For immediate release: Tuesday 30 March 2004 New kiwifruit orchards are putting pressure on the Bay of Plenty’s water because they need to be irrigated more often. However, orchardists – and most other water users – are generally taking reasonably good care of the region’s limited water resources, says Environment Bay of Plenty.

Environment Bay of Plenty looks after a total of 750 resource consents for irrigation or minor water takes, mostly for farms and orchards. Every year, staff visit and check 100 to 200 consents to make sure they are “up to scratch”, explains principal compliance officer Andy Bruere.

Last summer, 95% of the 102 consents monitored, all located in the western Bay of Plenty, complied with their conditions. For those that didn’t, it was often a matter of paperwork, Mr Bruere says.

“Water is becoming more precious as more people want to use it, whether for orchards, farms, industry or for drinking. So we need to make very sure that it is shared out fairly and that none is wasted.“ In some areas, there is a lot of pressure on rivers and streams, he adds.

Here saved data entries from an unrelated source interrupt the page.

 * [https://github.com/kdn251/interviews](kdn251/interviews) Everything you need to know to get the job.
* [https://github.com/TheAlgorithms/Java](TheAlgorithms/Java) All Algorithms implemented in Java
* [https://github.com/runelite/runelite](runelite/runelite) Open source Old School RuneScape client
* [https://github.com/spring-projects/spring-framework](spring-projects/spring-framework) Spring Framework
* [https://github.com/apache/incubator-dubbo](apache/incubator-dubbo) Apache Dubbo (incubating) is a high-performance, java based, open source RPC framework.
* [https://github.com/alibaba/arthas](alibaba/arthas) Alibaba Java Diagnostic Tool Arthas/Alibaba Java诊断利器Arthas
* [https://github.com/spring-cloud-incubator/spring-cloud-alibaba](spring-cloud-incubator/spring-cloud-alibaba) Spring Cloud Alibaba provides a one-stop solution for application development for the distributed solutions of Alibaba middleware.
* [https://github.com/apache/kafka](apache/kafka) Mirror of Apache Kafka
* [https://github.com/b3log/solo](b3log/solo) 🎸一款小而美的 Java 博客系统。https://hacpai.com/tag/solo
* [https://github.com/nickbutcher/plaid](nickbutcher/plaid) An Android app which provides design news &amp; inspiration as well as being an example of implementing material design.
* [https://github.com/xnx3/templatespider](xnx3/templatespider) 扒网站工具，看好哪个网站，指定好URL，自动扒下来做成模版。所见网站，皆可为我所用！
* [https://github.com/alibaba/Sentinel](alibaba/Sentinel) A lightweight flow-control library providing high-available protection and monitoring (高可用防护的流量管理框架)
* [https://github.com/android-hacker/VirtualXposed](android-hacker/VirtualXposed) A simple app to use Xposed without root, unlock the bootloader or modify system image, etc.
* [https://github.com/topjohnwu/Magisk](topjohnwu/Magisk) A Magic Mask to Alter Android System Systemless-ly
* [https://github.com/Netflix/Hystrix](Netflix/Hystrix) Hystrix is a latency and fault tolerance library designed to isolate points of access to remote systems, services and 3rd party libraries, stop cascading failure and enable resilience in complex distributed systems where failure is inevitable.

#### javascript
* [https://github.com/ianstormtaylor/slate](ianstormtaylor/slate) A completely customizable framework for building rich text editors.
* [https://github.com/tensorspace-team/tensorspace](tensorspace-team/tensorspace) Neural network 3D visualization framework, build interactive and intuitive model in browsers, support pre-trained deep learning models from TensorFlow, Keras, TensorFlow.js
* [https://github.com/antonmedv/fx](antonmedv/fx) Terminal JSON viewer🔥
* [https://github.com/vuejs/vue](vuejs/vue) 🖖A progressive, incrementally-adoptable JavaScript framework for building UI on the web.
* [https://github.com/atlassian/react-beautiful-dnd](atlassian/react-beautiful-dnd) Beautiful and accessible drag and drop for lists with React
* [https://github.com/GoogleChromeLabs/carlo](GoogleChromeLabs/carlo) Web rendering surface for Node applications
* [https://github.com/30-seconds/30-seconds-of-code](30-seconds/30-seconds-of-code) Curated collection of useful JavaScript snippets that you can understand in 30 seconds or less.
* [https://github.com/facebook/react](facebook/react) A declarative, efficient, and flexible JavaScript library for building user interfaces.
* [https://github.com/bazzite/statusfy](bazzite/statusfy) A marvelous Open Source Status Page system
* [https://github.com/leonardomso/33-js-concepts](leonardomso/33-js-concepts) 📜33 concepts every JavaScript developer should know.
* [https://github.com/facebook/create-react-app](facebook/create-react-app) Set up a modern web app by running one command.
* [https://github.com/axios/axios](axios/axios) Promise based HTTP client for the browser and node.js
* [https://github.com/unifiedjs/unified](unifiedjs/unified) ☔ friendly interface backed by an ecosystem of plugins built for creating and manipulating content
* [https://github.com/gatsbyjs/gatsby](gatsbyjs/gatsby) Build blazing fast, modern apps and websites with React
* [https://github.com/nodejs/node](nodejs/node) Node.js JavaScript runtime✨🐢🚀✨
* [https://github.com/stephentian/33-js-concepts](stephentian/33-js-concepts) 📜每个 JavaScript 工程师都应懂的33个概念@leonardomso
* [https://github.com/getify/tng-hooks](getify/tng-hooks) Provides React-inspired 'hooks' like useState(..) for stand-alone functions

The survey highlighted a significant increase in horticulture in the western Bay of Plenty. “Kiwifruit vines need more water when they are young,” Mr Bruere explains. Fortunately, after the establishment phase, water use slows down, he says. “However, orchards sometimes need significant amounts of water for frost protection.”

All irrigation resource consents are reported on every five years.